Plan your day: Another line from the conversation above is that we don’t know where the year has gone. Know what you want to achieve in each aspect of your life and know what tasks or activities will get you there. Once you know that, you can divide your day accordingly. Start by blocking time out for regular activities, for example, exercise, spiritual study or family activities. By scheduling these things to happen at regular times, you can start forming healthy time management habits. You can then manage daily tasks and activities by scheduling them throughout the rest of the day. You don’t have to be rigid about this: I attended a training session years ago that advocated the use of labelled lists to manage tasks: @ home. @ telephone, @ laptop etc. Doing this focuses your attention directly on what needs to be done when you are at a particular place. It’s an efficient way of getting to the task when the opportunity arises. You have not restricted yourself to a tight schedule of making a particular call at a particular time. Over-scheduling can lead to failure and stress when unplanned for events throw your plans out.

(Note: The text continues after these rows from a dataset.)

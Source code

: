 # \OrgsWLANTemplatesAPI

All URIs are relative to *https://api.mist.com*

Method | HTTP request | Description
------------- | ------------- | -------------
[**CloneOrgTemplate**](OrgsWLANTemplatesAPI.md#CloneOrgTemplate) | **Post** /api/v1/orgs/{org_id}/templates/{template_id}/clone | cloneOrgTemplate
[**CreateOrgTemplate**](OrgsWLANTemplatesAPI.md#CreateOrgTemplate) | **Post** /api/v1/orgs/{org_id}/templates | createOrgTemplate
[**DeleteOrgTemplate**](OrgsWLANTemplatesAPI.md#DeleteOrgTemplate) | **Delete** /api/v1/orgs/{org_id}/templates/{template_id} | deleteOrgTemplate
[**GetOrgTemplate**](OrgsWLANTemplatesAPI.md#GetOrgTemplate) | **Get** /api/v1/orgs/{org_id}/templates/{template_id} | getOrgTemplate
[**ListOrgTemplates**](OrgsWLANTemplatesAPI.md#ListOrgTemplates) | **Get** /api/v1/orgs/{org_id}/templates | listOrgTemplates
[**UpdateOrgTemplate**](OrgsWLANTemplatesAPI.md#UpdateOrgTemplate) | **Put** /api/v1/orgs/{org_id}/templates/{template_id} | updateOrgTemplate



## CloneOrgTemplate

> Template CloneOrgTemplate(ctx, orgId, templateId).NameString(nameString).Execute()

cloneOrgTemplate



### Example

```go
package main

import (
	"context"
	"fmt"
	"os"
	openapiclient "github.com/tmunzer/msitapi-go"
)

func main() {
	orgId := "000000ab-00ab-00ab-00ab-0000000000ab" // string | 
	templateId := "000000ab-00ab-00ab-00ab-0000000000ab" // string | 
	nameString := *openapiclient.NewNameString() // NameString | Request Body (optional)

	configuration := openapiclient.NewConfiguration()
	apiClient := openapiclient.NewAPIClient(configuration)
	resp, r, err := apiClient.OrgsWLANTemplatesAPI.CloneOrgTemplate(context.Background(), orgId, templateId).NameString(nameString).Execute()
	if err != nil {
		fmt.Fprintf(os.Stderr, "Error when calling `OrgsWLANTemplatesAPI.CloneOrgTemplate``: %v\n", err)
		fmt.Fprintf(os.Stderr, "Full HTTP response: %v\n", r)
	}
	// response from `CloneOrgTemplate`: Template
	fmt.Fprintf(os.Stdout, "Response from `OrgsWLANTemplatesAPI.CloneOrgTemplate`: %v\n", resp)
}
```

Use “flat spots” in your day: what do you do when you are being driven to a meeting or when you are waiting for the children to finish sport? Use this time to make the phone calls on your “@ telephone” list or to review the document that needs editing. If you want to use this time to relax and read a book, do so without feeling guilty. The point here is that you should use these flat spots in your day constructively, rather than simply waiting for time to pass.
Do something fun: the pressures of day-to-day life wear us down and you may feel that you don’t ever get to do something just for the fun of it. Think about what brings you joy and factor that into your days. Do something not because it should be done or because you feel obliged to do it. Do it just for fun…and don’t feel guilty or conflicted because you have allowed yourself to do something for yourself.